Home Cultura Arte

1UP: la crew più famosa al mondo arriva a Milano

Ha inaugurato 'Tutt cous!' la prima mostra sul collettivo berlinese (ricercato dalla polizia) all'Avantgarden Gallery

Un'immagine dell'apertura della mostra dei 1UP all'Avantgarden Gallery

Foto di Emanuele Polzoni

La Crew tedesca 1UP arriva a Milano e finalmente possiamo parlare di street art senza mezzi termini.

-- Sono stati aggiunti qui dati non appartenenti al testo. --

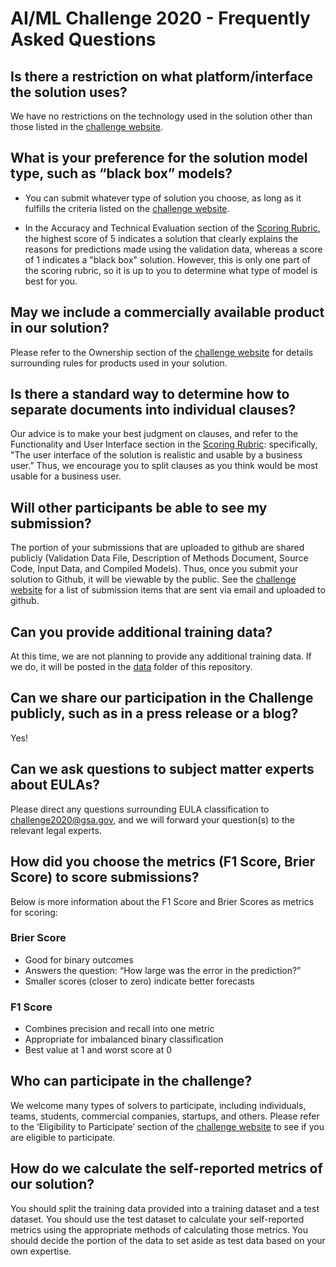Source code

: # AI/ML Challenge 2020 - Frequently Asked Questions


## Is there a restriction on what platform/interface the solution uses?

We have no restrictions on the technology used in the solution other than those listed in the [challenge website](https://www.challenge.gov/challenge/GSA-artificial-intelligence-AI-machine-learning-ML-challenge/).

## What is your preference for the solution model type, such as “black box” models?

- You can submit whatever type of solution you choose, as long as it fulfills the criteria listed on the [challenge website](https://www.challenge.gov/challenge/GSA-artificial-intelligence-AI-machine-learning-ML-challenge/).
 
- In the Accuracy and Technical Evaluation section of the [Scoring Rubric](reference/AI_ML%20Challenge%20Scoring%20Rubric.pdf), the highest score of 5 indicates a solution that clearly explains the reasons for predictions made using the validation data, whereas a score of 1 indicates a "black box" solution. However, this is only one part of the scoring rubric, so it is up to you to determine what type of model is best for you. 

## May we include a commercially available product in our solution?

Please refer to the Ownership section of the [challenge website](https://www.challenge.gov/challenge/GSA-artificial-intelligence-AI-machine-learning-ML-challenge/) for details surrounding rules for products used in your solution. 

## Is there a standard way to determine how to separate documents into individual clauses?
Our advice is to make your best judgment on clauses, and refer to the Functionality and User Interface section in the [Scoring Rubric](reference/AI_ML%20Challenge%20Scoring%20Rubric.pdf): specifically, "The user interface of the solution is realistic and usable by a business user.” Thus, we encourage you to split clauses as you think would be most usable for a business user.

## Will other participants be able to see my submission?
The portion of your submissions that are uploaded to github are shared publicly (Validation Data File, Description of Methods Document, Source Code, Input Data, and Compiled Models). Thus, once you submit your solution to Github, it will be viewable by the public. See the [challenge website](https://www.challenge.gov/challenge/GSA-artificial-intelligence-AI-machine-learning-ML-challenge/) for a list of submission items that are sent via email and uploaded to github.

## Can you provide additional training data?
At this time, we are not planning to provide any additional training data. If we do, it will be posted in the [data](data) folder of this repository.

## Can we share our participation in the Challenge publicly, such as in a press release or a blog?
Yes!

## Can we ask questions to subject matter experts about EULAs?
Please direct any questions surrounding EULA classification to [challenge2020@gsa.gov](mailto:challenge2020@gsa.gov), and we will forward your question(s) to the relevant legal experts.

## How did you choose the metrics (F1 Score, Brier Score) to score submissions?
Below is more information about the F1 Score and Brier Scores as metrics for scoring:
 
### Brier Score
- Good for binary outcomes
- Answers the question: “How large was the error in the prediction?”
- Smaller scores (closer to zero) indicate better forecasts

### F1 Score
- Combines precision and recall into one metric
- Appropriate for imbalanced binary classification
- Best value at 1 and worst score at 0

## Who can participate in the challenge?
We welcome many types of solvers to participate, including individuals, teams, students, commercial companies, startups, and others. Please refer to the ‘Eligibility to Participate’ section of the [challenge website](https://www.challenge.gov/challenge/GSA-artificial-intelligence-AI-machine-learning-ML-challenge/) to see if you are eligible to participate. 

## How do we calculate the self-reported metrics of our solution?
You should split the training data provided into a training dataset and a test dataset. You should use the test dataset to calculate your self-reported metrics using the appropriate methods of calculating those metrics. You should decide the portion of the data to set aside as test data based on your own expertise.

Sì perché sappiamo tutti che i grandi nomi internazionali, anche i più puri dei puri, adesso sono parte integrante dei mercati dell’arte e ai muri preferiscono la certezza di una tela, perché più facile da vendere. 1UP sta per “One United Power” ed è forse la crew di writers più famosa al mondo: la loro storia è bella perché anziché formarsi davanti a un muro da dipingere, sono nati grazie al fatto che un muro non ci fosse più, quello di Berlino, dalle cui ceneri è nata una delle più belle pagine della cultura underground del secolo scorso. Sono più o meno trenta persone gli 1UP, direi a occhio e croce dai 20 ai 45 anni, anche se vanno in giro mascherati. E il loro anonimato non è uno strumento per alimentare il mito come per Banksy, perché se lo street artist di Bristol viene rincorso dagli investitori, i ragazzi e le ragazze di 1UP vengono inseguiti dalla polizia: hanno a loro carico più di 300 denunce e pare che il commissariato di Berlino abbia istituito un corpo speciale per riuscire a beccarli. Vivono nell’illegalità perché la loro è arte di protesta, che sia in Indonesia, dove hanno creato il primo blockstyle subacqueo per denunciare la progressiva scomparsa della barriera corallina, o sui tram della capitale tedesca dove fanno blitz che manco i caschi blu dell’Onu, infatti riescono nel tempo di una fermata a colorare tutto il mezzo.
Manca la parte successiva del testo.